EXERCISE AIM —
Each line of the material holding the word "such" must be identified and copied.

-=-=-

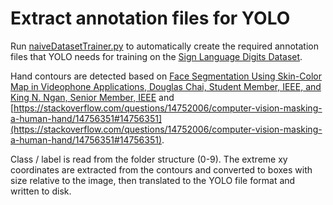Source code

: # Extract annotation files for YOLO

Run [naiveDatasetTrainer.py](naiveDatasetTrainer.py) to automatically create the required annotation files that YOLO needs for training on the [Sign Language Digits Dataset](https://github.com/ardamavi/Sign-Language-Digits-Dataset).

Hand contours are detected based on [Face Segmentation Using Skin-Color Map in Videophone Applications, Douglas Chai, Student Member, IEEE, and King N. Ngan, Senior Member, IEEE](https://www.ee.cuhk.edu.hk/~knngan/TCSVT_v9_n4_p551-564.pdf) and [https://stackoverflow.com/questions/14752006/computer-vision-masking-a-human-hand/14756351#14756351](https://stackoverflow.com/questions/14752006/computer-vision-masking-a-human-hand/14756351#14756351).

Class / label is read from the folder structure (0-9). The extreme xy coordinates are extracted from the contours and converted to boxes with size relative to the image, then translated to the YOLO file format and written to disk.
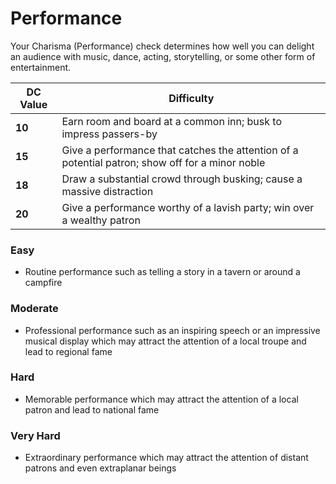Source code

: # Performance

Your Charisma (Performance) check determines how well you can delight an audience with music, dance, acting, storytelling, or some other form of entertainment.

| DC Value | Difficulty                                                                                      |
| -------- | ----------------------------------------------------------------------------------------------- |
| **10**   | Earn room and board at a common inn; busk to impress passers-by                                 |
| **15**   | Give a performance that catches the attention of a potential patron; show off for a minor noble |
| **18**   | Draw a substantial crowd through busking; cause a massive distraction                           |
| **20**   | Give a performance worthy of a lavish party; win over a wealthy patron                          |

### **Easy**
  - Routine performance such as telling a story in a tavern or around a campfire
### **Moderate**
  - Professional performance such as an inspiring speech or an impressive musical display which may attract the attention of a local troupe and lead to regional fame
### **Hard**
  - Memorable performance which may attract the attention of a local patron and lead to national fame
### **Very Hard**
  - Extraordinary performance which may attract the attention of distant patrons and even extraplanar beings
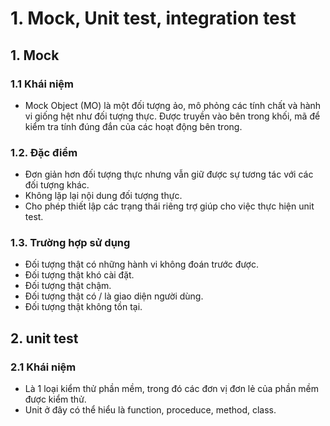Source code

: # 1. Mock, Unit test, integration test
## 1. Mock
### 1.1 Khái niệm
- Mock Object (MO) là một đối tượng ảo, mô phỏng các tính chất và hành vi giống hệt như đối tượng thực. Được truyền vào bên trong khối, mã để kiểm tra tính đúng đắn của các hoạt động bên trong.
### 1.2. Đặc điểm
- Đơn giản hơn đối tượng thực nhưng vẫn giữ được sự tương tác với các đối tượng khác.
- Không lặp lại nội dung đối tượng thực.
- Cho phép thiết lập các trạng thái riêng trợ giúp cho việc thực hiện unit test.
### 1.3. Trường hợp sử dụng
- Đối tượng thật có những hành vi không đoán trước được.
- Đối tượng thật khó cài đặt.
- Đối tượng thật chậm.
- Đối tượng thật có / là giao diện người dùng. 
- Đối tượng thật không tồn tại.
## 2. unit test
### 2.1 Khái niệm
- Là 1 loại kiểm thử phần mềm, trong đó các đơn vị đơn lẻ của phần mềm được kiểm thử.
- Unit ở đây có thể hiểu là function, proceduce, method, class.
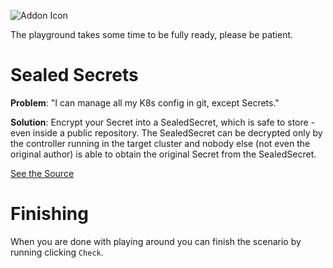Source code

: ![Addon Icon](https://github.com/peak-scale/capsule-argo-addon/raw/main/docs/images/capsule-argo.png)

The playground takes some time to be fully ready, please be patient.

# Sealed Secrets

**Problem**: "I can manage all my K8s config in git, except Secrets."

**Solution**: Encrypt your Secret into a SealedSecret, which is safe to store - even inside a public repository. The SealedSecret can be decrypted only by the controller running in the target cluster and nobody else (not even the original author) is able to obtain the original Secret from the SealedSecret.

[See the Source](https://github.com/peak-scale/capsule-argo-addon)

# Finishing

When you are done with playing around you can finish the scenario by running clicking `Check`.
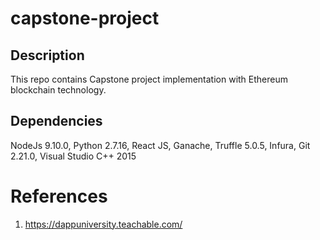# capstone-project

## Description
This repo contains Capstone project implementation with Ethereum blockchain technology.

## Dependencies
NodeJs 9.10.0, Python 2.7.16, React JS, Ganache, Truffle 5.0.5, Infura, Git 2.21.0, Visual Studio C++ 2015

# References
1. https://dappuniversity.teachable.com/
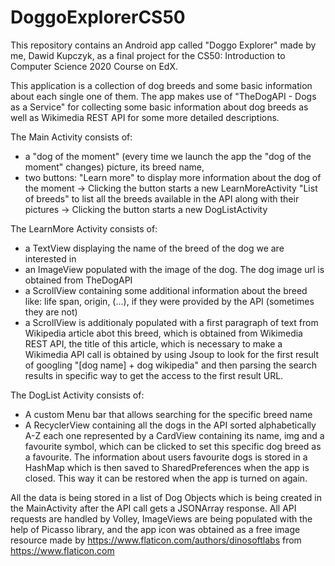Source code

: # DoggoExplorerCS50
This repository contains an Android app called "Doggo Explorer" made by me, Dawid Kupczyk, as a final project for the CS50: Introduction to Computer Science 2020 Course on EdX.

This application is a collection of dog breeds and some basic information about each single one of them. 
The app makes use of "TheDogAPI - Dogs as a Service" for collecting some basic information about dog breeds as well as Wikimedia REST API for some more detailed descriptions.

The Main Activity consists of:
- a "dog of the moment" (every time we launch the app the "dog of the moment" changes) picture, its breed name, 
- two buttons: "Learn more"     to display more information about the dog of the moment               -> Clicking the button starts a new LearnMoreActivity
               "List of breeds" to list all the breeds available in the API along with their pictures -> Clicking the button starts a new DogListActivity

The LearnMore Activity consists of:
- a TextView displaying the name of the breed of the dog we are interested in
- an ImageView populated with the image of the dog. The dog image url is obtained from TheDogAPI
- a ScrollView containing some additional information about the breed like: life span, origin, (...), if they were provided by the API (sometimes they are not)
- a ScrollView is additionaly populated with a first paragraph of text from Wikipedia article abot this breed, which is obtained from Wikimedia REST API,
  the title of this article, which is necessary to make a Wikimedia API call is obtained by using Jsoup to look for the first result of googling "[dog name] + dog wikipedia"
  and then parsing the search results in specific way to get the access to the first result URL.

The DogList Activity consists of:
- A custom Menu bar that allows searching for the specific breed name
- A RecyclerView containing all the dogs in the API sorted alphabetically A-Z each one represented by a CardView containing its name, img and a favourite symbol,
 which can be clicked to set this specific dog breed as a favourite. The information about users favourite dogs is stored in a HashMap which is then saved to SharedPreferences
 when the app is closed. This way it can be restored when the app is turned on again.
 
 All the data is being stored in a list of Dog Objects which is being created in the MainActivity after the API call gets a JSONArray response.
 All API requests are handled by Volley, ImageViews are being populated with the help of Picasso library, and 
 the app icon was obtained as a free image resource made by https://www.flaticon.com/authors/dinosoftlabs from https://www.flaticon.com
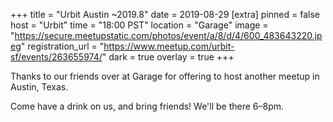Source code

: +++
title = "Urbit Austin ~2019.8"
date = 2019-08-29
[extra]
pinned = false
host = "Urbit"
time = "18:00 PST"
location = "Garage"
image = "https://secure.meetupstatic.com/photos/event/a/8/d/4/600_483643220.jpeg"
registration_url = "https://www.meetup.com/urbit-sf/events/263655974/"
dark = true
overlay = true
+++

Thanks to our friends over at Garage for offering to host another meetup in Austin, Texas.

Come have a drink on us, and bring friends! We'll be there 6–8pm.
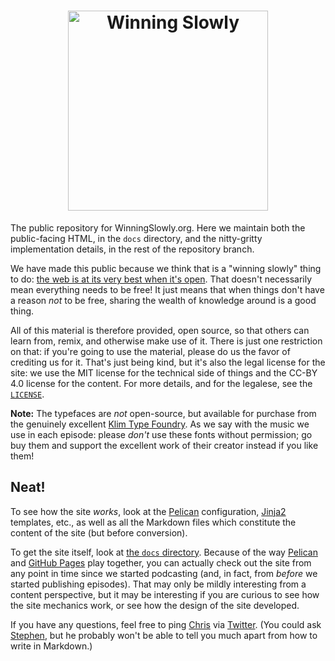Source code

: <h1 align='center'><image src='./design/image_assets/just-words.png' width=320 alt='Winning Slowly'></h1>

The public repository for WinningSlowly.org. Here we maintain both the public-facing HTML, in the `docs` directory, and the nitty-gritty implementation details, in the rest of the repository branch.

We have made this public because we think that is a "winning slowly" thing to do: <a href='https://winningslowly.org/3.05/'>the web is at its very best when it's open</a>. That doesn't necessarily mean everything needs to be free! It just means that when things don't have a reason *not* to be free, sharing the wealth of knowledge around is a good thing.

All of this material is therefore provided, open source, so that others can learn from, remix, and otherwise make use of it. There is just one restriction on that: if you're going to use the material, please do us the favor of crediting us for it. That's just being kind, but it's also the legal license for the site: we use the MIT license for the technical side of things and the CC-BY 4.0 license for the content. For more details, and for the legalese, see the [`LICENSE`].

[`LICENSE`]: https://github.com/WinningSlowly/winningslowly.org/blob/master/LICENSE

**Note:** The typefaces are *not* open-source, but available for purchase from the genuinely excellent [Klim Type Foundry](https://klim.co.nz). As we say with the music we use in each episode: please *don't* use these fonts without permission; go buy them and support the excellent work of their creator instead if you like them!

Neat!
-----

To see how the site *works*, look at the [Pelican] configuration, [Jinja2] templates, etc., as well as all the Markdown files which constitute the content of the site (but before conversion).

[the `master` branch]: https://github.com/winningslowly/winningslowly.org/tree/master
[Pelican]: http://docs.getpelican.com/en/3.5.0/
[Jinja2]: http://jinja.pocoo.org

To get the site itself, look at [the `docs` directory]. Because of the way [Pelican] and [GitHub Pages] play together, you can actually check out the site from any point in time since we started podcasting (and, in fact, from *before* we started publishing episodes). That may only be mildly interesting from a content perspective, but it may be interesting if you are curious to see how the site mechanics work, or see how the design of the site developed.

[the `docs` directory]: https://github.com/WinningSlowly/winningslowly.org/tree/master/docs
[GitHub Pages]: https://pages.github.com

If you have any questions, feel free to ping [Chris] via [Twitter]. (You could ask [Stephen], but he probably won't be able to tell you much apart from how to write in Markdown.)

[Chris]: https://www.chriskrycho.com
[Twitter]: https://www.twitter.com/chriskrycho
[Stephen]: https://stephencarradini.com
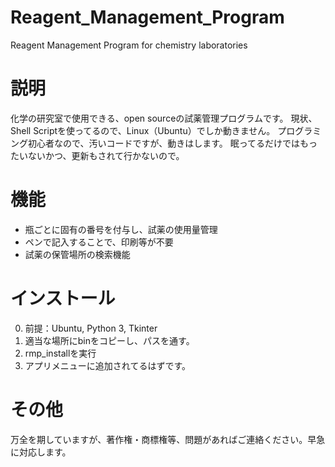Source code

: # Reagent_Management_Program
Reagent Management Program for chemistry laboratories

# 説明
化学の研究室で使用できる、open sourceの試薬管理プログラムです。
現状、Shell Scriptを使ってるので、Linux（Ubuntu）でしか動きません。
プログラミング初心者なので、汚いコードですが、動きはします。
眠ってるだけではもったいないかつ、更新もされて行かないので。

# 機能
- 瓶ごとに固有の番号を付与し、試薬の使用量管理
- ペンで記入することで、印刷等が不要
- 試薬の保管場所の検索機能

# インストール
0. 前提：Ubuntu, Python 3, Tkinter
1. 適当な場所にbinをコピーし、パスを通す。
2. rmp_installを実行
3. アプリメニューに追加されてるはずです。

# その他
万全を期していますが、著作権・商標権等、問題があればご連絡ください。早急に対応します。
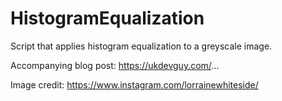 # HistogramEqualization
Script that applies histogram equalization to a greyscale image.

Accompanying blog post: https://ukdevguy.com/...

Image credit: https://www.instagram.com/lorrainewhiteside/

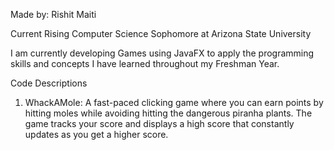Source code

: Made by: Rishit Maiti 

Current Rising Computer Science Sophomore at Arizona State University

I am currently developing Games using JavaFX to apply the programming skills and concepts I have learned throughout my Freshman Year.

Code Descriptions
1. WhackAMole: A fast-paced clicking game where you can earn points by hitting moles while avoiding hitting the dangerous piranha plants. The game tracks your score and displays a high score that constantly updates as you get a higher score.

-=-=-

RESPONSE BELOW —
  - Routine performance such as telling a story in a tavern or around a campfire
  - Professional performance such as an inspiring speech or an impressive musical display which may attract the attention of a local troupe and lead to regional fame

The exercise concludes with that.